**YOUR ASSIGNMENT**. Locate and copy each line in the data that contains the word "OPINION".

**DATA EXTRACTS**.
=-=-=-=-=
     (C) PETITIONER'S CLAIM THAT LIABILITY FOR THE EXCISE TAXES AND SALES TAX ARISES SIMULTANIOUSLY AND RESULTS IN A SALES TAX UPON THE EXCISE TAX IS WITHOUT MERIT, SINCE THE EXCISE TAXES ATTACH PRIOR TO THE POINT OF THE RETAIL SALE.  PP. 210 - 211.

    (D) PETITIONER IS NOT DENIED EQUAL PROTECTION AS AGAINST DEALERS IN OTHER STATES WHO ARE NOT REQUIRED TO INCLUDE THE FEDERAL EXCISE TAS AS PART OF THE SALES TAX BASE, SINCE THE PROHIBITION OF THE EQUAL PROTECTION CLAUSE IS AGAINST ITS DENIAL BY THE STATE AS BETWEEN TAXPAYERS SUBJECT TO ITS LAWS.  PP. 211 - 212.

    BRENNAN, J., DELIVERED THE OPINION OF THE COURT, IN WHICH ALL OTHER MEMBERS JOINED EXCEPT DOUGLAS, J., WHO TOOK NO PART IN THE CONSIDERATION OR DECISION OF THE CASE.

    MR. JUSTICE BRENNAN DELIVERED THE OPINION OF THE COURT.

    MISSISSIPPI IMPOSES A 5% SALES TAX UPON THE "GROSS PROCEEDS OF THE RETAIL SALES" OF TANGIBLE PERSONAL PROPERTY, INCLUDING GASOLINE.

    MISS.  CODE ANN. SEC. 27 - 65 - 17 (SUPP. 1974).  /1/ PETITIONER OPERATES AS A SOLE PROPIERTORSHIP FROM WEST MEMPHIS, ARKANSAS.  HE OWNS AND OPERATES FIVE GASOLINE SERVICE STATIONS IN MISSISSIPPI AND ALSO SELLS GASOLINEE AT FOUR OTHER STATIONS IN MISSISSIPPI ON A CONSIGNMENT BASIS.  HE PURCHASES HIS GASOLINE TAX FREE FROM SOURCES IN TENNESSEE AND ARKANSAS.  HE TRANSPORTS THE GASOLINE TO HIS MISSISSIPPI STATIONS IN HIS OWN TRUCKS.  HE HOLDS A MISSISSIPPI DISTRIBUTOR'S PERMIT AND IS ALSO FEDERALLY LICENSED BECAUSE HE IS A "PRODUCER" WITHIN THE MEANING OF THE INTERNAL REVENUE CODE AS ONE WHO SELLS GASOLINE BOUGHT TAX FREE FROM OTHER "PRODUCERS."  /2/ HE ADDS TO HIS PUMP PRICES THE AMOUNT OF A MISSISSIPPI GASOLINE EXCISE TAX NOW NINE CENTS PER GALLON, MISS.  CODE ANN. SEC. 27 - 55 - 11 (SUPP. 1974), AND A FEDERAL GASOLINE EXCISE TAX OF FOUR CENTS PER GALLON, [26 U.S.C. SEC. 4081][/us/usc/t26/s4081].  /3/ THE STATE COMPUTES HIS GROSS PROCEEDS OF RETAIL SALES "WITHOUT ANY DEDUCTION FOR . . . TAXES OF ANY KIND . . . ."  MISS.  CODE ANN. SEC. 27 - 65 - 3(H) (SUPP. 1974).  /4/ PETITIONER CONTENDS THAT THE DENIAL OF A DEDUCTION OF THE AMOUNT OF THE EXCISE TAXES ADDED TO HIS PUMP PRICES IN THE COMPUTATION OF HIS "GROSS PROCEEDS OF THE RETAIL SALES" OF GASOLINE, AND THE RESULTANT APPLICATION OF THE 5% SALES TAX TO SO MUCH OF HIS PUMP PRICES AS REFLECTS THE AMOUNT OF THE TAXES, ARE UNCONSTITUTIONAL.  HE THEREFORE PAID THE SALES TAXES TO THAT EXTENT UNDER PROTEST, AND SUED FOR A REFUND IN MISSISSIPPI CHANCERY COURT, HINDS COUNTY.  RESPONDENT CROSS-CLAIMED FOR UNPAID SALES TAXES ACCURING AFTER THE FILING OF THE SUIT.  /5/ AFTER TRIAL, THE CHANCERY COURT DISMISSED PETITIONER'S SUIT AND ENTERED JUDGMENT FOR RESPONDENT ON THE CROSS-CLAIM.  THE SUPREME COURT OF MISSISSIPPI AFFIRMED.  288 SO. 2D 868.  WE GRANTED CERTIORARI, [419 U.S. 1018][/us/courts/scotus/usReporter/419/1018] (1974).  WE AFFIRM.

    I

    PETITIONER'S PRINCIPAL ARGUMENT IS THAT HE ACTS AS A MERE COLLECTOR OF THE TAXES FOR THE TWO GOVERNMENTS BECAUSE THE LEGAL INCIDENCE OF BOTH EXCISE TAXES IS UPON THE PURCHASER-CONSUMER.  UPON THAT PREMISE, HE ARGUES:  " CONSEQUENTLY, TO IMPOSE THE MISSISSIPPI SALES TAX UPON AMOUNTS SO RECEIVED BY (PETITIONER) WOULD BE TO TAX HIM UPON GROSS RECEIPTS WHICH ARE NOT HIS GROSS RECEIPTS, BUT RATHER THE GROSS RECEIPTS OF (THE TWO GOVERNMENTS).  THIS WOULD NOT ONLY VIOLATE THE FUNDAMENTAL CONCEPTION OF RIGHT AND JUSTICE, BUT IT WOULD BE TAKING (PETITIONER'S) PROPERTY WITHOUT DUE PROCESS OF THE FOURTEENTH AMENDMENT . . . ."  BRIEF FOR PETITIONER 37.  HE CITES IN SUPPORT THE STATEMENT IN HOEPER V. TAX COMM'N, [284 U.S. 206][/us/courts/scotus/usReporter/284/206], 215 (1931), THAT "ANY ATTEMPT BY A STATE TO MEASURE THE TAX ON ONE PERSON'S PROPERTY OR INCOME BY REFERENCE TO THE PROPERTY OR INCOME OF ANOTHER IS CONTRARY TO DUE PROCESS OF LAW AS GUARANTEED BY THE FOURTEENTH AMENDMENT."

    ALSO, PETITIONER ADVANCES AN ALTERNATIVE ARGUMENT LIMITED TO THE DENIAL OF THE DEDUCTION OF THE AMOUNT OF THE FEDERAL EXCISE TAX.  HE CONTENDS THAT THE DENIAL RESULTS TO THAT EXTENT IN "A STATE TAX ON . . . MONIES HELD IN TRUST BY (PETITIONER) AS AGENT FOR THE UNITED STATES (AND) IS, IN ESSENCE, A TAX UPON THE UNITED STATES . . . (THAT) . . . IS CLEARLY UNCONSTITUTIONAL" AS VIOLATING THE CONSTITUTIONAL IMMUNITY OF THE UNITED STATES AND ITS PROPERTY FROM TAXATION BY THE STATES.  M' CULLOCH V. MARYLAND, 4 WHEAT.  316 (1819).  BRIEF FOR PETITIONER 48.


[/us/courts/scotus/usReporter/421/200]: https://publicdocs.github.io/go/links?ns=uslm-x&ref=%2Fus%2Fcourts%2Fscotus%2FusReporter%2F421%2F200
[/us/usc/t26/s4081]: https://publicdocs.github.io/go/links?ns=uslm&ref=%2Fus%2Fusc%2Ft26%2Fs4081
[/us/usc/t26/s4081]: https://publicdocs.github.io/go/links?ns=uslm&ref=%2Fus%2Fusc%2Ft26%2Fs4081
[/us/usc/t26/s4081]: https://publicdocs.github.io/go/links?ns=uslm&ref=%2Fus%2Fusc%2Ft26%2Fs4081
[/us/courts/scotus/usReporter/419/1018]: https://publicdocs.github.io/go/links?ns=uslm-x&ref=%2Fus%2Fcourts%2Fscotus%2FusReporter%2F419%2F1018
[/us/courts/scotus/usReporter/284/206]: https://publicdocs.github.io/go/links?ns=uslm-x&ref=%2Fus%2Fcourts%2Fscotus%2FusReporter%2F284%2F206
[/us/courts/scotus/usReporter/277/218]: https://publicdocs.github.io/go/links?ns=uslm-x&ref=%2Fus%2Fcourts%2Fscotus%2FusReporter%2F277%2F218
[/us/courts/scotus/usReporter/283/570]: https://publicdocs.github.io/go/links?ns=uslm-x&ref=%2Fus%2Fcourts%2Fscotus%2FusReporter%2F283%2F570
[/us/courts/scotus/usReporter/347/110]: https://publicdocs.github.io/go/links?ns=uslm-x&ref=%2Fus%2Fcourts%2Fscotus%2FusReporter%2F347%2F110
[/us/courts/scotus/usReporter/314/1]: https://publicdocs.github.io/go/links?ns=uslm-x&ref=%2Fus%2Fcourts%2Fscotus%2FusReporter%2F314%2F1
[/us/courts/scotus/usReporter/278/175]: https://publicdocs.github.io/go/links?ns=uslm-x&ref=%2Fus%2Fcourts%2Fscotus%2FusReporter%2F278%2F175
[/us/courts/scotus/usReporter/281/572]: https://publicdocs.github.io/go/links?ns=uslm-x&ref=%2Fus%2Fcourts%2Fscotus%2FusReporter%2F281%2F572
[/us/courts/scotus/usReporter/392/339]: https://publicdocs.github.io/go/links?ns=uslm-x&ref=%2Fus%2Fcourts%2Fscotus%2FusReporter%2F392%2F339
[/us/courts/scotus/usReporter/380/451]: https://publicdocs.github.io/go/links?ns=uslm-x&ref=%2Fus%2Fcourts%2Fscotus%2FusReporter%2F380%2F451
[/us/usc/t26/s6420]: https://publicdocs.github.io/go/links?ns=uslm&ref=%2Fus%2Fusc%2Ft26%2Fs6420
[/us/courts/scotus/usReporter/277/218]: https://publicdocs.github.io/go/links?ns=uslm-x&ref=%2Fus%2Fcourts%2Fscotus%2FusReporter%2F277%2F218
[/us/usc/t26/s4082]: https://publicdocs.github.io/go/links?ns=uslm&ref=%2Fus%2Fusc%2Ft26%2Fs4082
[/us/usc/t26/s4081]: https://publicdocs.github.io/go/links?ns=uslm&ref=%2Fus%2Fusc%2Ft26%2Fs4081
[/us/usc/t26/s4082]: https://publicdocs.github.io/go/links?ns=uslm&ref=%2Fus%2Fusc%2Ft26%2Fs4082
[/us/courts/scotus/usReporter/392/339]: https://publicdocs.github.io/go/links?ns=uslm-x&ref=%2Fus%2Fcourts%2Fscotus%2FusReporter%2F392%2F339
=-=-=-=-=
**EXERCISE RESULT**.
    BRENNAN, J., DELIVERED THE OPINION OF THE COURT, IN WHICH ALL OTHER MEMBERS JOINED EXCEPT DOUGLAS, J., WHO TOOK NO PART IN THE CONSIDERATION OR DECISION OF THE CASE.
    MR. JUSTICE BRENNAN DELIVERED THE OPINION OF THE COURT.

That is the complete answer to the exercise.